[Information shown Boundary: Start]
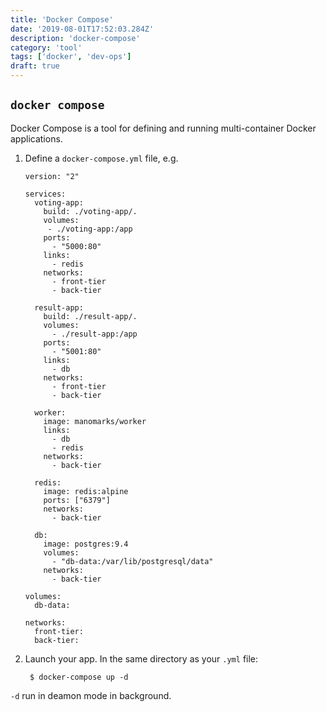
 ```yaml
---
title: 'Docker Compose'
date: '2019-08-01T17:52:03.284Z'
description: 'docker-compose'
category: 'tool'
tags: ['docker', 'dev-ops']
draft: true
---
```


## `docker compose`

Docker Compose is a tool for defining and running multi-container Docker applications.

1. Define a `docker-compose.yml` file, e.g.

	```
	version: "2"

	services:
	  voting-app:
	    build: ./voting-app/.
	    volumes:
	     - ./voting-app:/app
	    ports:
	      - "5000:80"
	    links:
	      - redis
	    networks:
	      - front-tier
	      - back-tier

	  result-app:
	    build: ./result-app/.
	    volumes:
	      - ./result-app:/app
	    ports:
	      - "5001:80"
	    links:
	      - db
	    networks:
	      - front-tier
	      - back-tier

	  worker:
	    image: manomarks/worker
	    links:
	      - db
	      - redis
	    networks:
	      - back-tier

	  redis:
	    image: redis:alpine
	    ports: ["6379"]
	    networks:
	      - back-tier

	  db:
	    image: postgres:9.4
	    volumes:
	      - "db-data:/var/lib/postgresql/data"
	    networks:
	      - back-tier

	volumes:
	  db-data:

	networks:
	  front-tier:
	  back-tier:
	```

2. Launch your app. In the same directory as your `.yml` file:

		$ docker-compose up -d

`-d` run in deamon mode in background.
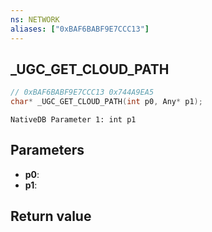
 ```yaml
---
ns: NETWORK
aliases: ["0xBAF6BABF9E7CCC13"]
---
```

## _UGC_GET_CLOUD_PATH

```c
// 0xBAF6BABF9E7CCC13 0x744A9EA5
char* _UGC_GET_CLOUD_PATH(int p0, Any* p1);
```

```
NativeDB Parameter 1: int p1
```

## Parameters
* **p0**: 
* **p1**: 

## Return value
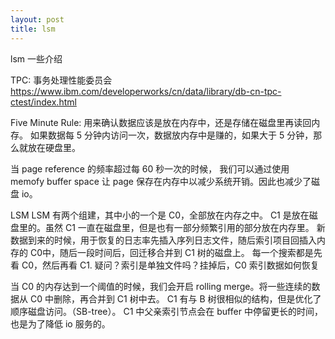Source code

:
 ```yaml
---
layout: post
title: lsm
---
```


lsm 一些介绍

<!--more-->

TPC: 事务处理性能委员会
https://www.ibm.com/developerworks/cn/data/library/db-cn-tpc-ctest/index.html

Five Minute Rule:
用来确认数据应该是放在内存中，还是存储在磁盘里再读回内存。
如果数据每 5 分钟内访问一次，数据放内存中是赚的，如果大于 5 分钟，那么就放在硬盘里。

当 page reference 的频率超过每 60 秒一次的时候， 我们可以通过使用 memofy buffer space 让 page 保存在内存中以减少系统开销。因此也减少了磁盘 io。

LSM
LSM 有两个组建，其中小的一个是 C0，全部放在内存之中。
C1 是放在磁盘里的。虽然 C1 一直在磁盘里，但是也有一部分频繁引用的部分放在内存里。
新数据到来的时候，用于恢复的日志率先插入序列日志文件，随后索引项目回插入内存的 C0中，随后一段时间后，回迁移合并到 C1 树的磁盘上。
每一个搜索都是先看 C0，然后再看 C1.
疑问？索引是单独文件吗？挂掉后，C0 索引数据如何恢复

当 C0 的内存达到一个阈值的时候，我们会开启 rolling merge。将一些连续的数据从 C0 中删除，再合并到 C1 树中去。
C1 有与 B 树很相似的结构，但是优化了顺序磁盘访问。（SB-tree）。
C1 中父亲索引节点会在 buffer 中停留更长的时间，也是为了降低 io 服务的。
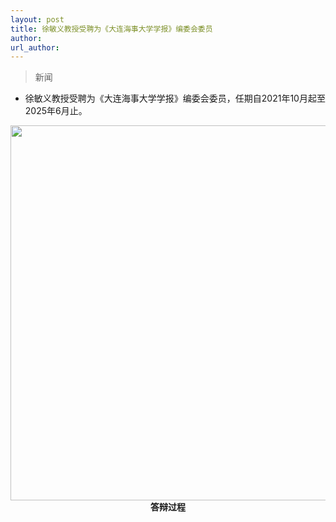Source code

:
 ```yaml
---
layout: post
title: 徐敏义教授受聘为《大连海事大学学报》编委会委员
author: 
url_author: 
---
```


> 新闻

- 徐敏义教授受聘为《大连海事大学学报》编委会委员，任期自2021年10月起至2025年6月止。

<p style="text-align:center;" >
<img src="https://cdn.jsdelivr.net/gh/MSPSLab/lab_images/news/dlmu.png" style=" width:600px;"><b>答辩过程</b>
</p>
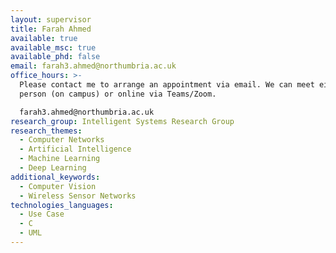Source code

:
 ```yaml
---
layout: supervisor
title: Farah Ahmed
available: true
available_msc: true
available_phd: false
email: farah3.ahmed@northumbria.ac.uk
office_hours: >-
  Please contact me to arrange an appointment via email. We can meet either in
  person (on campus) or online via Teams/Zoom.

  farah3.ahmed@northumbria.ac.uk
research_group: Intelligent Systems Research Group
research_themes:
  - Computer Networks
  - Artificial Intelligence
  - Machine Learning
  - Deep Learning
additional_keywords:
  - Computer Vision
  - Wireless Sensor Networks
technologies_languages:
  - Use Case
  - C
  - UML
---
```

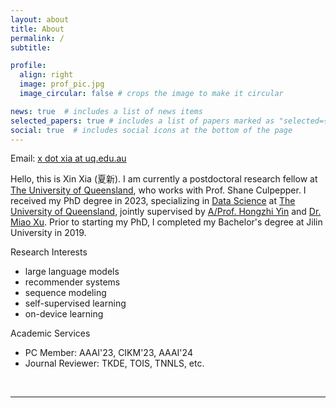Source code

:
 ```yaml
---
layout: about
title: About
permalink: /
subtitle:

profile:
  align: right
  image: prof_pic.jpg
  image_circular: false # crops the image to make it circular

news: true  # includes a list of news items
selected_papers: true # includes a list of papers marked as "selected={true}"
social: true  # includes social icons at the bottom of the page
---
```

Email: <a href="mailto:x.xia@uq.edu.au">x dot xia at uq.edu.au</a> 

Hello, this is Xin Xia (夏新). I am currently a postdoctoral research fellow at [The University of Queensland](https://www.uq.edu.au/), who works with Prof. Shane Culpepper. I received my PhD degree in 2023, specializing in [Data Science](https://itee.uq.edu.au/data-science) at [The University of Queensland](https://www.uq.edu.au/), jointly supervised by [A/Prof. Hongzhi Yin](https://sites.google.com/view/hongzhi-yin/home) and [Dr. Miao Xu](https://researchers.uq.edu.au/researcher/26509). Prior to starting my PhD, I completed my Bachelor's degree at Jilin University in 2019. 

Research Interests
+ large language models
+ recommender systems
+ sequence modeling
+ self-supervised learning
+ on-device learning

Academic Services
+ PC Member: AAAI'23, CIKM'23, AAAI'24
+ Journal Reviewer: TKDE, TOIS, TNNLS, etc.

<br>
<hr>
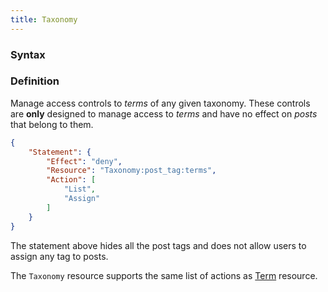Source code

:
```yaml
---
title: Taxonomy
---
```


### Syntax

### Definition

Manage access controls to _terms_ of any given taxonomy. These controls are **only** designed to manage access to _terms_ and have no effect on _posts_ that belong to them.

```json
{
    "Statement": {
        "Effect": "deny",
        "Resource": "Taxonomy:post_tag:terms",
        "Action": [
            "List",
            "Assign"
        ]
    }
}
```

The statement above hides all the post tags and does not allow users to assign any tag to posts.

The `Taxonomy` resource supports the same list of actions as [Term](/advanced/access-policy/resource-action/term) resource.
[Information shown Boundary: End]
What this task involves: All entries must be output exactly as they stand, and every picture must be left out.

Solution for this task:
 ```yaml
---
title: 'Docker Compose'
date: '2019-08-01T17:52:03.284Z'
description: 'docker-compose'
category: 'tool'
tags: ['docker', 'dev-ops']
draft: true
---
```


## `docker compose`

Docker Compose is a tool for defining and running multi-container Docker applications.

1. Define a `docker-compose.yml` file, e.g.

	```
	version: "2"

	services:
	  voting-app:
	    build: ./voting-app/.
	    volumes:
	     - ./voting-app:/app
	    ports:
	      - "5000:80"
	    links:
	      - redis
	    networks:
	      - front-tier
	      - back-tier

	  result-app:
	    build: ./result-app/.
	    volumes:
	      - ./result-app:/app
	    ports:
	      - "5001:80"
	    links:
	      - db
	    networks:
	      - front-tier
	      - back-tier

	  worker:
	    image: manomarks/worker
	    links:
	      - db
	      - redis
	    networks:
	      - back-tier

	  redis:
	    image: redis:alpine
	    ports: ["6379"]
	    networks:
	      - back-tier

	  db:
	    image: postgres:9.4
	    volumes:
	      - "db-data:/var/lib/postgresql/data"
	    networks:
	      - back-tier

	volumes:
	  db-data:

	networks:
	  front-tier:
	  back-tier:
	```

2. Launch your app. In the same directory as your `.yml` file:

		$ docker-compose up -d

`-d` run in deamon mode in background.
 ```yaml
---
ns: NETWORK
aliases: ["0xBAF6BABF9E7CCC13"]
---
```

## _UGC_GET_CLOUD_PATH

```c
// 0xBAF6BABF9E7CCC13 0x744A9EA5
char* _UGC_GET_CLOUD_PATH(int p0, Any* p1);
```

```
NativeDB Parameter 1: int p1
```

## Parameters
* **p0**: 
* **p1**: 

## Return value
Source code

:
 ```yaml
---
layout: post
title: lsm
---
```


lsm 一些介绍

<!--more-->

TPC: 事务处理性能委员会
https://www.ibm.com/developerworks/cn/data/library/db-cn-tpc-ctest/index.html

Five Minute Rule:
用来确认数据应该是放在内存中，还是存储在磁盘里再读回内存。
如果数据每 5 分钟内访问一次，数据放内存中是赚的，如果大于 5 分钟，那么就放在硬盘里。

当 page reference 的频率超过每 60 秒一次的时候， 我们可以通过使用 memofy buffer space 让 page 保存在内存中以减少系统开销。因此也减少了磁盘 io。

LSM
LSM 有两个组建，其中小的一个是 C0，全部放在内存之中。
C1 是放在磁盘里的。虽然 C1 一直在磁盘里，但是也有一部分频繁引用的部分放在内存里。
新数据到来的时候，用于恢复的日志率先插入序列日志文件，随后索引项目回插入内存的 C0中，随后一段时间后，回迁移合并到 C1 树的磁盘上。
每一个搜索都是先看 C0，然后再看 C1.
疑问？索引是单独文件吗？挂掉后，C0 索引数据如何恢复

当 C0 的内存达到一个阈值的时候，我们会开启 rolling merge。将一些连续的数据从 C0 中删除，再合并到 C1 树中去。
C1 有与 B 树很相似的结构，但是优化了顺序磁盘访问。（SB-tree）。
C1 中父亲索引节点会在 buffer 中停留更长的时间，也是为了降低 io 服务的。
Source code

:
 ```yaml
---
layout: post
title: 徐敏义教授受聘为《大连海事大学学报》编委会委员
author: 
url_author: 
---
```


> 新闻

- 徐敏义教授受聘为《大连海事大学学报》编委会委员，任期自2021年10月起至2025年6月止。

<p style="text-align:center;" >
<img src="https://cdn.jsdelivr.net/gh/MSPSLab/lab_images/news/dlmu.png" style=" width:600px;"><b>答辩过程</b>
</p>
Source code

:
 ```yaml
---
layout: supervisor
title: Farah Ahmed
available: true
available_msc: true
available_phd: false
email: farah3.ahmed@northumbria.ac.uk
office_hours: >-
  Please contact me to arrange an appointment via email. We can meet either in
  person (on campus) or online via Teams/Zoom.

  farah3.ahmed@northumbria.ac.uk
research_group: Intelligent Systems Research Group
research_themes:
  - Computer Networks
  - Artificial Intelligence
  - Machine Learning
  - Deep Learning
additional_keywords:
  - Computer Vision
  - Wireless Sensor Networks
technologies_languages:
  - Use Case
  - C
  - UML
---
```

Source code

:
 ```yaml
---
layout: about
title: About
permalink: /
subtitle:

profile:
  align: right
  image: prof_pic.jpg
  image_circular: false # crops the image to make it circular

news: true  # includes a list of news items
selected_papers: true # includes a list of papers marked as "selected={true}"
social: true  # includes social icons at the bottom of the page
---
```

Email: <a href="mailto:x.xia@uq.edu.au">x dot xia at uq.edu.au</a> 

Hello, this is Xin Xia (夏新). I am currently a postdoctoral research fellow at [The University of Queensland](https://www.uq.edu.au/), who works with Prof. Shane Culpepper. I received my PhD degree in 2023, specializing in [Data Science](https://itee.uq.edu.au/data-science) at [The University of Queensland](https://www.uq.edu.au/), jointly supervised by [A/Prof. Hongzhi Yin](https://sites.google.com/view/hongzhi-yin/home) and [Dr. Miao Xu](https://researchers.uq.edu.au/researcher/26509). Prior to starting my PhD, I completed my Bachelor's degree at Jilin University in 2019. 

Research Interests
+ large language models
+ recommender systems
+ sequence modeling
+ self-supervised learning
+ on-device learning

Academic Services
+ PC Member: AAAI'23, CIKM'23, AAAI'24
+ Journal Reviewer: TKDE, TOIS, TNNLS, etc.

<br>
<hr>
Source code

:
```yaml
---
title: Taxonomy
---
```


### Syntax

### Definition

Manage access controls to _terms_ of any given taxonomy. These controls are **only** designed to manage access to _terms_ and have no effect on _posts_ that belong to them.

```json
{
    "Statement": {
        "Effect": "deny",
        "Resource": "Taxonomy:post_tag:terms",
        "Action": [
            "List",
            "Assign"
        ]
    }
}
```

The statement above hides all the post tags and does not allow users to assign any tag to posts.

The `Taxonomy` resource supports the same list of actions as [Term](/advanced/access-policy/resource-action/term) resource.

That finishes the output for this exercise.